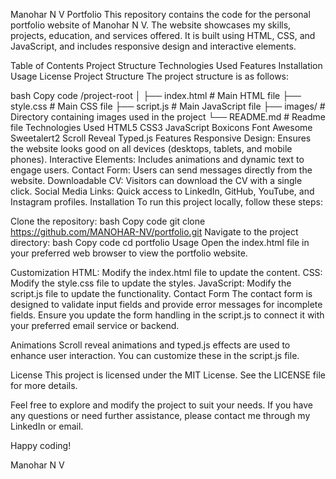 Manohar N V Portfolio
This repository contains the code for the personal portfolio website of Manohar N V. The website showcases my skills, projects, education, and services offered. It is built using HTML, CSS, and JavaScript, and includes responsive design and interactive elements.

Table of Contents
Project Structure
Technologies Used
Features
Installation
Usage
License
Project Structure
The project structure is as follows:

bash
Copy code
/project-root
│
├── index.html         # Main HTML file
├── style.css          # Main CSS file
├── script.js          # Main JavaScript file
├── images/            # Directory containing images used in the project
└── README.md          # Readme file
Technologies Used
HTML5
CSS3
JavaScript
Boxicons
Font Awesome
Sweetalert2
Scroll Reveal
Typed.js
Features
Responsive Design: Ensures the website looks good on all devices (desktops, tablets, and mobile phones).
Interactive Elements: Includes animations and dynamic text to engage users.
Contact Form: Users can send messages directly from the website.
Downloadable CV: Visitors can download the CV with a single click.
Social Media Links: Quick access to LinkedIn, GitHub, YouTube, and Instagram profiles.
Installation
To run this project locally, follow these steps:

Clone the repository:
bash
Copy code
git clone https://github.com/MANOHAR-NV/portfolio.git
Navigate to the project directory:
bash
Copy code
cd portfolio
Usage
Open the index.html file in your preferred web browser to view the portfolio website.

Customization
HTML: Modify the index.html file to update the content.
CSS: Modify the style.css file to update the styles.
JavaScript: Modify the script.js file to update the functionality.
Contact Form
The contact form is designed to validate input fields and provide error messages for incomplete fields. Ensure you update the form handling in the script.js to connect it with your preferred email service or backend.

Animations
Scroll reveal animations and typed.js effects are used to enhance user interaction. You can customize these in the script.js file.

License
This project is licensed under the MIT License. See the LICENSE file for more details.

Feel free to explore and modify the project to suit your needs. If you have any questions or need further assistance, please contact me through my LinkedIn or email.

Happy coding!

Manohar N V
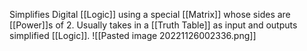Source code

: Simplifies Digital [[Logic]] using a special [[Matrix]] whose sides are [[Power]]s of 2. 
Usually takes in a [[Truth Table]] as input and outputs simplified [[Logic]]. 
![[Pasted image 20221126002336.png]]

_ _ _ _ _ _ _

▸ Task details:
Print all of the material exactly. Omit pictures.

▸ Response box:
 Manohar N V Portfolio
This repository contains the code for the personal portfolio website of Manohar N V. The website showcases my skills, projects, education, and services offered. It is built using HTML, CSS, and JavaScript, and includes responsive design and interactive elements.

Table of Contents
Project Structure
Technologies Used
Features
Installation
Usage
License
Project Structure
The project structure is as follows:

bash
Copy code
/project-root
│
├── index.html         # Main HTML file
├── style.css          # Main CSS file
├── script.js          # Main JavaScript file
├── images/            # Directory containing images used in the project
└── README.md          # Readme file
Technologies Used
HTML5
CSS3
JavaScript
Boxicons
Font Awesome
Sweetalert2
Scroll Reveal
Typed.js
Features
Responsive Design: Ensures the website looks good on all devices (desktops, tablets, and mobile phones).
Interactive Elements: Includes animations and dynamic text to engage users.
Contact Form: Users can send messages directly from the website.
Downloadable CV: Visitors can download the CV with a single click.
Social Media Links: Quick access to LinkedIn, GitHub, YouTube, and Instagram profiles.
Installation
To run this project locally, follow these steps:

Clone the repository:
bash
Copy code
git clone https://github.com/MANOHAR-NV/portfolio.git
Navigate to the project directory:
bash
Copy code
cd portfolio
Usage
Open the index.html file in your preferred web browser to view the portfolio website.

Customization
HTML: Modify the index.html file to update the content.
CSS: Modify the style.css file to update the styles.
JavaScript: Modify the script.js file to update the functionality.
Contact Form
The contact form is designed to validate input fields and provide error messages for incomplete fields. Ensure you update the form handling in the script.js to connect it with your preferred email service or backend.

Animations
Scroll reveal animations and typed.js effects are used to enhance user interaction. You can customize these in the script.js file.

License
This project is licensed under the MIT License. See the LICENSE file for more details.

Feel free to explore and modify the project to suit your needs. If you have any questions or need further assistance, please contact me through my LinkedIn or email.

Happy coding!

Manohar N V
Source code

: Simplifies Digital [[Logic]] using a special [[Matrix]] whose sides are [[Power]]s of 2. 
Usually takes in a [[Truth Table]] as input and outputs simplified [[Logic]]. 
![[Pasted image 20221126002336.png]]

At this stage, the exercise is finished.